### What is needed
Set down every line below, word for word.
··· Task material ···
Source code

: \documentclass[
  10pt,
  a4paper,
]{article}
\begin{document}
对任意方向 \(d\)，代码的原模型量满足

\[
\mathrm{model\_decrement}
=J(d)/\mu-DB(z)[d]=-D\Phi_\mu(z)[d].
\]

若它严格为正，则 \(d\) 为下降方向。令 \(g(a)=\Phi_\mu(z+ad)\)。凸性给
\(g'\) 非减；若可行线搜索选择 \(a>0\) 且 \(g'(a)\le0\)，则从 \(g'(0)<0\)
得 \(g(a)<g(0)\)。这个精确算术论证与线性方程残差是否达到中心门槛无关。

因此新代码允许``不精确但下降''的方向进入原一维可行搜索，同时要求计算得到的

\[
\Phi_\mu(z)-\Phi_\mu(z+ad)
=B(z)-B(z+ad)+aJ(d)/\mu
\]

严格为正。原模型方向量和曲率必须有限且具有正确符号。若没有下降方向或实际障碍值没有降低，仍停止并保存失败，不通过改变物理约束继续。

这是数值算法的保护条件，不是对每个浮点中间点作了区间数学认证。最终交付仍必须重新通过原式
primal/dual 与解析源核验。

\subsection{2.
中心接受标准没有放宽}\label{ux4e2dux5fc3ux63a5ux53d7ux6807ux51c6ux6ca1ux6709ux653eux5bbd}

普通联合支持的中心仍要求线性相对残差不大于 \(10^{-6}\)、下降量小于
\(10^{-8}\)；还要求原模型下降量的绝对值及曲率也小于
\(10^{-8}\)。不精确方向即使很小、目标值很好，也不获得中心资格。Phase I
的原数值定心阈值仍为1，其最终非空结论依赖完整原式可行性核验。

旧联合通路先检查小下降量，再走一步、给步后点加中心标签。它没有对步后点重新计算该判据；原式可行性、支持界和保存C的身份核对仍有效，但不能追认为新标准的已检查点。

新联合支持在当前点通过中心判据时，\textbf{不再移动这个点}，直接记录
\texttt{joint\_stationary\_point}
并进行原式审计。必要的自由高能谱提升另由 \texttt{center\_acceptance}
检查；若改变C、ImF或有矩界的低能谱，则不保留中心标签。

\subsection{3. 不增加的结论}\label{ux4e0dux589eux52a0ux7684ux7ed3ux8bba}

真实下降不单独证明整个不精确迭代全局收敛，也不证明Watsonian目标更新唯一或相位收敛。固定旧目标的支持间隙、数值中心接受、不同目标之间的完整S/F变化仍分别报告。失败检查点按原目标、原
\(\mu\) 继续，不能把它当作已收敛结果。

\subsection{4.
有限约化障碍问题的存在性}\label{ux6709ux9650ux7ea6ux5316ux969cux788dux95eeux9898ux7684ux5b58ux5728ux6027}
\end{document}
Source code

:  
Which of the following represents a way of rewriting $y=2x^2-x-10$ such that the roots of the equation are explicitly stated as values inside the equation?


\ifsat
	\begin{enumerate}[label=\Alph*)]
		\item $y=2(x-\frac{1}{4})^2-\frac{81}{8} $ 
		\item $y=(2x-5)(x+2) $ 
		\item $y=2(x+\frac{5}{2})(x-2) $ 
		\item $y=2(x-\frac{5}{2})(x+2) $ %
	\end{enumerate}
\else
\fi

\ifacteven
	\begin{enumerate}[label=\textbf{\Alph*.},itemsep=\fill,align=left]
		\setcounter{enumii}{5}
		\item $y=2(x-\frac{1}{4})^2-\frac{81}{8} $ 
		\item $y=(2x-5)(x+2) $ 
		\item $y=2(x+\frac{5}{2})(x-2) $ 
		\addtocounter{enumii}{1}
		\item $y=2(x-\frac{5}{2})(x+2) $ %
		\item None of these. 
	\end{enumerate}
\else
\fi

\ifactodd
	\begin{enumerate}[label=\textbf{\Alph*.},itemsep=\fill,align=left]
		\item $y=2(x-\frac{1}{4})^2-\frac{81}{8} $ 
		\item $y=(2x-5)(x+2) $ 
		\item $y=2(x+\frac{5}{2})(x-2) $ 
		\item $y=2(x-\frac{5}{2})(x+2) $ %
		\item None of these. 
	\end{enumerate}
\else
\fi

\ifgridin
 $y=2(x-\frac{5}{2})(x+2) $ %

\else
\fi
···
### Output
Source code

: \documentclass[
  10pt,
  a4paper,
]{article}
\begin{document}
对任意方向 \(d\)，代码的原模型量满足

\[
\mathrm{model\_decrement}
=J(d)/\mu-DB(z)[d]=-D\Phi_\mu(z)[d].
\]

若它严格为正，则 \(d\) 为下降方向。令 \(g(a)=\Phi_\mu(z+ad)\)。凸性给
\(g'\) 非减；若可行线搜索选择 \(a>0\) 且 \(g'(a)\le0\)，则从 \(g'(0)<0\)
得 \(g(a)<g(0)\)。这个精确算术论证与线性方程残差是否达到中心门槛无关。

因此新代码允许``不精确但下降''的方向进入原一维可行搜索，同时要求计算得到的

\[
\Phi_\mu(z)-\Phi_\mu(z+ad)
=B(z)-B(z+ad)+aJ(d)/\mu
\]

严格为正。原模型方向量和曲率必须有限且具有正确符号。若没有下降方向或实际障碍值没有降低，仍停止并保存失败，不通过改变物理约束继续。

这是数值算法的保护条件，不是对每个浮点中间点作了区间数学认证。最终交付仍必须重新通过原式
primal/dual 与解析源核验。

\subsection{2.
中心接受标准没有放宽}\label{ux4e2dux5fc3ux63a5ux53d7ux6807ux51c6ux6ca1ux6709ux653eux5bbd}

普通联合支持的中心仍要求线性相对残差不大于 \(10^{-6}\)、下降量小于
\(10^{-8}\)；还要求原模型下降量的绝对值及曲率也小于
\(10^{-8}\)。不精确方向即使很小、目标值很好，也不获得中心资格。Phase I
的原数值定心阈值仍为1，其最终非空结论依赖完整原式可行性核验。

旧联合通路先检查小下降量，再走一步、给步后点加中心标签。它没有对步后点重新计算该判据；原式可行性、支持界和保存C的身份核对仍有效，但不能追认为新标准的已检查点。

新联合支持在当前点通过中心判据时，\textbf{不再移动这个点}，直接记录
\texttt{joint\_stationary\_point}
并进行原式审计。必要的自由高能谱提升另由 \texttt{center\_acceptance}
检查；若改变C、ImF或有矩界的低能谱，则不保留中心标签。

\subsection{3. 不增加的结论}\label{ux4e0dux589eux52a0ux7684ux7ed3ux8bba}

真实下降不单独证明整个不精确迭代全局收敛，也不证明Watsonian目标更新唯一或相位收敛。固定旧目标的支持间隙、数值中心接受、不同目标之间的完整S/F变化仍分别报告。失败检查点按原目标、原
\(\mu\) 继续，不能把它当作已收敛结果。

\subsection{4.
有限约化障碍问题的存在性}\label{ux6709ux9650ux7ea6ux5316ux969cux788dux95eeux9898ux7684ux5b58ux5728ux6027}
\end{document}
Source code

:  
Which of the following represents a way of rewriting $y=2x^2-x-10$ such that the roots of the equation are explicitly stated as values inside the equation?


\ifsat
	\begin{enumerate}[label=\Alph*)]
		\item $y=2(x-\frac{1}{4})^2-\frac{81}{8} $ 
		\item $y=(2x-5)(x+2) $ 
		\item $y=2(x+\frac{5}{2})(x-2) $ 
		\item $y=2(x-\frac{5}{2})(x+2) $ %
	\end{enumerate}
\else
\fi

\ifacteven
	\begin{enumerate}[label=\textbf{\Alph*.},itemsep=\fill,align=left]
		\setcounter{enumii}{5}
		\item $y=2(x-\frac{1}{4})^2-\frac{81}{8} $ 
		\item $y=(2x-5)(x+2) $ 
		\item $y=2(x+\frac{5}{2})(x-2) $ 
		\addtocounter{enumii}{1}
		\item $y=2(x-\frac{5}{2})(x+2) $ %
		\item None of these. 
	\end{enumerate}
\else
\fi

\ifactodd
	\begin{enumerate}[label=\textbf{\Alph*.},itemsep=\fill,align=left]
		\item $y=2(x-\frac{1}{4})^2-\frac{81}{8} $ 
		\item $y=(2x-5)(x+2) $ 
		\item $y=2(x+\frac{5}{2})(x-2) $ 
		\item $y=2(x-\frac{5}{2})(x+2) $ %
		\item None of these. 
	\end{enumerate}
\else
\fi

\ifgridin
 $y=2(x-\frac{5}{2})(x+2) $ %

\else
\fi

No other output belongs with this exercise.